Plus, this library is likely to be less code than the equivalent library for the filesystem, and more likely to be correct (as Postgres eventually enforces all constraints). Lock-files, temporary files, fragmenting path names to avoid directory limits, ...

Schema

A sample database schema is provided in create.pgsql.

The classes accept table names when created, which may contain schemas (e.g. foo.bar is a valid table name).

Note that BLOBs do not exist in schemas or tables in PostgreSQL, so you can't clean them up with DROP SCHEMA, or TRUNCATE TABLE, or even DELETE FROM TABLE. There are methods on BlobStore to delete things safely. DROP DATABASE is also sufficient.

Metadata Storage

The schema and filesystem abstraction code has space for carrying around a single VARCHAR of "extra" metadata, and machinery for serialising and deserialising it.

By default, the configured serialiser is the "Null Serialiser", it will serialise everything to null. You must provide a serialiser if you want to use one.

An example serialiser is provided in JsonMapper.java, which is not on the main classpath to avoid a Jackson dependency.

  public class MyMetadata {
    public List<String> headers;
  }

  new BlobStore<>(
    HashedBlobStorage.forDatasource(ds),
    new JsonMapper().jsonStringer(
      new TypeReference<MyMetadata>() {}
    )
  ).read("key", (is, myMetadata) -> {
     myMetadata.headers...
  });

Deduplication

The deduplication is done based on a 128-bit truncation of plain SHA-256 on the uncompressed data. The chance of a false positive (claiming there's a collision when there is not) is around 1-in-10^18 if you have four billion objects stored.

It is not currently believed that any attacker would be able to generate a collision in SHA-256 except for by brute force, which would currently take infeasibly long.

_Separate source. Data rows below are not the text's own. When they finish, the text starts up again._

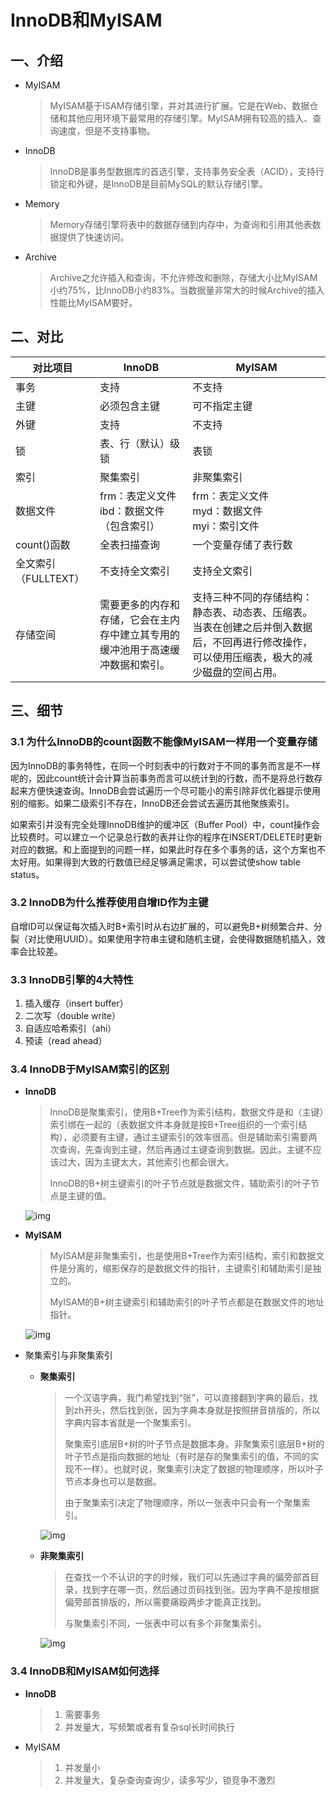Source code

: # InnoDB和MyISAM

## 一、介绍

* MyISAM

  > MyISAM基于ISAM存储引擎，并对其进行扩展。它是在Web、数据仓储和其他应用环境下最常用的存储引擎。MyISAM拥有较高的插入、查询速度，但是不支持事物。

* InnoDB

  > InnoDB是事务型数据库的首选引擎，支持事务安全表（ACID），支持行锁定和外键，是InnoDB是目前MySQL的默认存储引擎。

* Memory

  > Memory存储引擎将表中的数据存储到内存中，为查询和引用其他表数据提供了快速访问。

* Archive

  > Archive之允许插入和查询，不允许修改和删除，存储大小比MyISAM小约75%，比InnoDB小约83%。当数据量非常大的时候Archive的插入性能比MyISAM要好。

## 二、对比

| 对比项目             | InnoDB                                                       | MyISAM                                                       |
| -------------------- | ------------------------------------------------------------ | ------------------------------------------------------------ |
| 事务                 | 支持                                                         | 不支持                                                       |
| 主键                 | 必须包含主键                                                 | 可不指定主键                                                 |
| 外键                 | 支持                                                         | 不支持                                                       |
| 锁                   | 表、行（默认）级锁                                           | 表锁                                                         |
| 索引                 | 聚集索引                                                     | 非聚集索引                                                   |
| 数据文件             | frm：表定义文件<br />ibd：数据文件（包含索引）               | frm：表定义文件<br />myd：数据文件<br />myi：索引文件        |
| count()函数          | 全表扫描查询                                                 | 一个变量存储了表行数                                         |
| 全文索引（FULLTEXT） | 不支持全文索引                                               | 支持全文索引                                                 |
| 存储空间             | 需要更多的内存和存储，它会在主内存中建立其专用的缓冲池用于高速缓冲数据和索引。 | 支持三种不同的存储结构：静态表、动态表、压缩表。当表在创建之后并倒入数据后，不回再进行修改操作，可以使用压缩表，极大的减少磁盘的空间占用。 |

## 三、细节

### 3.1 为什么InnoDB的count函数不能像MyISAM一样用一个变量存储

因为InnoDB的事务特性，在同一个时刻表中的行数对于不同的事务而言是不一样呢的，因此count统计会计算当前事务而言可以统计到的行数，而不是将总行数存起来方便快速查询。InnoDB会尝试遍历一个尽可能小的索引除非优化器提示使用别的缩影。如果二级索引不存在，InnoDB还会尝试去遍历其他聚族索引。

如果索引并没有完全处理InnoDB维护的缓冲区（Buffer Pool）中，count操作会比较费时。可以建立一个记录总行数的表并让你的程序在INSERT/DELETE时更新对应的数据。和上面提到的问题一样，如果此时存在多个事务的话，这个方案也不太好用。如果得到大致的行数值已经足够满足需求，可以尝试使show table status。

### 3.2 InnoDB为什么推荐使用自增ID作为主键

自增ID可以保证每次插入时B+索引时从右边扩展的，可以避免B+树频繁合并、分裂（对比使用UUID）。如果使用字符串主键和随机主键，会使得数据随机插入，效率会比较差。

### 3.3 InnoDB引擎的4大特性

1. 插入缓存（insert buffer）
2. 二次写（double write）
3. 自适应哈希索引（ahi）
4. 预读（read ahead）

### 3.4 InnoDB于MyISAM索引的区别

* **InnoDB**

  > InnoDB是聚集索引，使用B+Tree作为索引结构，数据文件是和（主键）索引绑在一起的（表数据文件本身就是按B+Tree组织的一个索引结构），必须要有主键，通过主键索引的效率很高。但是辅助索引需要两次查询，先查询到主键，然后再通过主键查询到数据。因此，主键不应该过大，因为主键太大，其他索引也都会很大。
  >
  > InnoDB的B+树主键索引的叶子节点就是数据文件，辅助索引的叶子节点是主键的值。

  ![img](http://img.hurenjieee.com/uPic/70.png)

* **MyISAM**

  > MyISAM是非聚集索引，也是使用B+Tree作为索引结构，索引和数据文件是分离的，缩影保存的是数据文件的指针，主键索引和辅助索引是独立的。
  >
  > MyISAM的B+树主键索引和辅助索引的叶子节点都是在数据文件的地址指针。

  ![img](http://img.hurenjieee.com/uPic/70-20200912214253331.png)

* 聚集索引与非聚集索引

  * **聚集索引**

    > 一个汉语字典，我门希望找到“张”，可以直接翻到字典的最后，找到zh开头，然后找到张，因为字典本身就是按照拼音排版的，所以字典内容本省就是一个聚集索引。
    >
    > 聚集索引底层B+树的叶子节点是数据本身。非聚集索引底层B+树的叶子节点是指向数据的地址（有时是存的聚集索引的值，不同的实现不一样）。也就时说，聚集索引决定了数据的物理顺序，所以叶子节点本身也可以是数据。
    >
    > 由于聚集索引决定了物理顺序，所以一张表中只会有一个聚集索引。

    ![img](http://img.hurenjieee.com/uPic/Center.png)

  * **非聚集索引**

    > 在查找一个不认识的字的时候，我们可以先通过字典的偏旁部首目录，找到字在哪一页，然后通过页码找到张。因为字典不是按根据偏旁部首排版的，所以需要痛殴两步才能真正找到。
    >
    > 与聚集索引不同，一张表中可以有多个非聚集索引。

    ![img](http://img.hurenjieee.com/uPic/Center-20200912220934366.png)

### 3.4 InnoDB和MyISAM如何选择

* **InnoDB**

  > 1. 需要事务
  > 2. 并发量大，写频繁或者有复杂sql长时间执行

* MyISAM

  > 1. 并发量小
  > 2. 并发量大，复杂查询查询少，读多写少，锁竞争不激烈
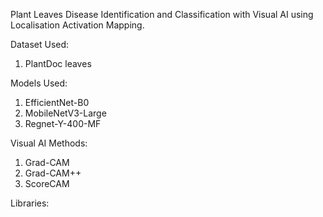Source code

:Plant Leaves Disease Identification and Classification with Visual AI using Localisation Activation Mapping.

Dataset Used:
1. PlantDoc leaves

Models Used:

1. EfficientNet-B0
2. MobileNetV3-Large
3. Regnet-Y-400-MF

Visual AI Methods:

1. Grad-CAM
2. Grad-CAM++
2. ScoreCAM

Libraries:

It should not be hard to extend the amount of the hash that is used, nor to switch to a more resilient hash scheme. If you want either of these, however, you probably don't want deduplication and should use different code.

Transactions and locking

BlobOperations does some slightly strange dances to attempt to reduce the work that an application will do unnecessarily: the aim is to block until it is known an operation has a decent chance of success. The overhead of this is likely to be irrelevant for most use-cases, relative to the cost of shipping files over the network to the database server. If you are concerned about this kind of performance, you should measure this in your environment, and let me know the results!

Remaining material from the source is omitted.